Le règlement intègre des dispositions permettant une bonne prise en compte de ces enjeux également, notamment à travers les dispositions pour la gestion des eaux pluviales, des eaux usées, le recours à l’eau potable et la préservation des paysages et des caractéristiques identitaires bâties du pays basque intérieur.Au regard de l’exposé qui précède, l’ensemble des expertises menées et des choix qui ont été opérés, les élus de Sud Basse Navarre proposent un projet de PLUi de moindre impact intégrant à la fois les besoins, les sensibilités, les caractéristiques spécifiques et parfois aussi les invariants du territoire.
De manière globale et en synthèse, l’évaluation environnementale indique que les règles et orientations retenues par le PLUi Sud Basse Navarre n’entraveront pas ni la qualité des sites et des paysages ; ni l’intégrité des continuités écologiques présentes et constitutives du territoire.
Le PLUi Sud Basse-Navarre s’inscrit au sein d’un ensemble de textes et de documents existants.

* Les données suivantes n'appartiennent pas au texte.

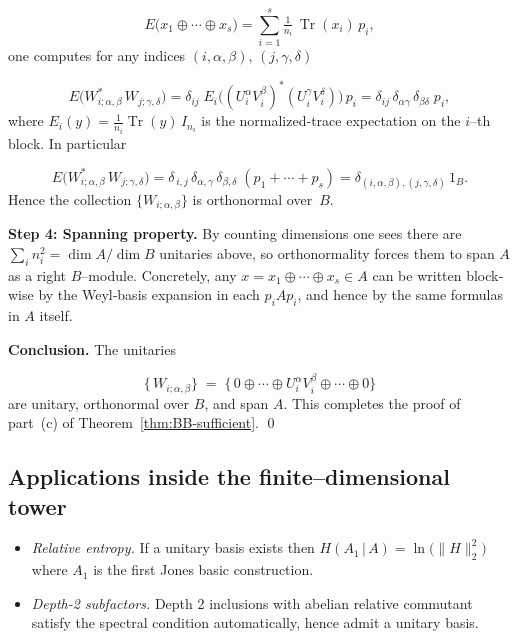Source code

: \documentclass[11pt]{article}
\theoremstyle{mytheoremstyle}
\theoremstyle{definition}
\theoremstyle{remark}
\DeclareMathOperator{\Tr}{Tr}
\begin{document}
\[
  E\bigl(x_1\oplus\cdots\oplus x_s\bigr)
  =\sum_{i=1}^s\tfrac1{n_i}\,\Tr(x_i)\,p_i,
\]
one computes for any indices $(i,\alpha,\beta),\,(j,\gamma,\delta)$

\[
  E\bigl(W_{i;\alpha,\beta}^* \,W_{j;\gamma,\delta}\bigr)
  =\delta_{ij}\; 
  E_i\!\bigl((U_i^\alpha V_i^\beta)^* (U_i^\gamma V_i^\delta)\bigr)\,p_i
  =\delta_{ij}\,\delta_{\alpha\gamma}\,\delta_{\beta\delta}\;p_i,
\]
where
\( E_i(y)=\tfrac1{n_i}\Tr(y)\,I_{n_i} \)
is the normalized‐trace expectation on the $i$–th block.  In particular

\[
  E\bigl(W_{i;\alpha,\beta}^* \,W_{j;\gamma,\delta}\bigr)
  = \delta_{\,i,j}\,\delta_{\alpha,\gamma}\,\delta_{\beta,\delta}
    \;(p_1+\cdots+p_s)
  =\delta_{(i,\alpha,\beta),(j,\gamma,\delta)}\,1_B.
\]
Hence the collection $\{W_{i;\alpha,\beta}\}$ is orthonormal over~$B$.

\medskip
\noindent\textbf{Step 4: Spanning property.} By counting dimensions one sees there are
\( \sum_i n_i^2=\dim A/\dim B \) 
unitaries above, so orthonormality forces them to span $A$ as a right
$B$–module.  Concretely, any
$x=x_1\oplus\cdots\oplus x_s\in A$
can be written block‐wise by the Weyl‐basis expansion in each
$p_iAp_i$, and hence by the same formulas in $A$ itself.

\medskip
\noindent\textbf{Conclusion.}
The unitaries

\[
  \{\,W_{i;\alpha,\beta}\} \;=\; \{\,0\oplus\cdots\oplus U_i^\alpha V_i^\beta\oplus\cdots\oplus0\}
\]
are unitary, orthonormal over $B$, and span $A$.  This completes the proof
of part~\textup{(c)} of Theorem~\ref{thm:BB-sufficient}.
\qed


\newpage
\subsection*{Applications inside the finite–dimensional tower}
\begin{itemize}[leftmargin=1.8em]
  \item \emph{Relative entropy.}\; 
        If a unitary basis exists then
        \( H(A_1\,|\,A)=\ln\!\bigl(\|H\|_2^{2}\bigr) \)
        where $A_1$ is the first Jones basic construction.
  \item \emph{Depth-2 subfactors.}\; 
        Depth 2 inclusions with abelian relative commutant
        satisfy the spectral condition automatically,
        hence admit a unitary basis.
\end{itemize}
\end{document}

Afin de maintenir la cohésion de cet ensemble, un des objectifs du rapport environnemental est d’analyser la cohérence du PLUi avec ces documents.
Les rapports juridiques entre le PLUi Sud Basse-Navarre et les autres plans et programmes s’appliquant sur le territoire sont déterminés par le schéma suivant :
Ces rapports juridiques peuvent être la conformité (c’est-à-dire le respect strict), la compatibilité (c’est-à-dire ne pas être contraire à) ou la prise en compte.Au-delà de la règlementation, le PLUi Sud Basse-Navarre a été construit en répondant aux objectifs fixés par les documents supérieurs (SRADDETT, SDAGE, PCAET…). Le PLUi répond également :
- aux objectifs de production de logements fixés par le Plan Local de l’Habitat en vigueur - aux objectifs et orientations fixés par le SCoT arrêté notamment en ce qui concerne les objectifs de réduction de la consommation d’espaces naturels agricoles et forestiers.
Un indicateur est un outil d’évaluation et d’aide à la décision (pilotage, ajustements et rétro- correction) grâce auquel on va pouvoir mesurer une situation ou une tendance, de façon relativement objective, à un instant donné ou dans le temps et/ou dans l’espace.
Un indicateur se veut être une sorte de résumé d’informations complexes, qui permettra aux acteurs concernés de dialoguer entre eux, et d’adapter éventuellement les mesures en cours de l’application du projet.
Environ 60 indicateurs ont été définis pour le PLUi Sud Basse-Navarre sur l’ensemble des thématiques environnementales.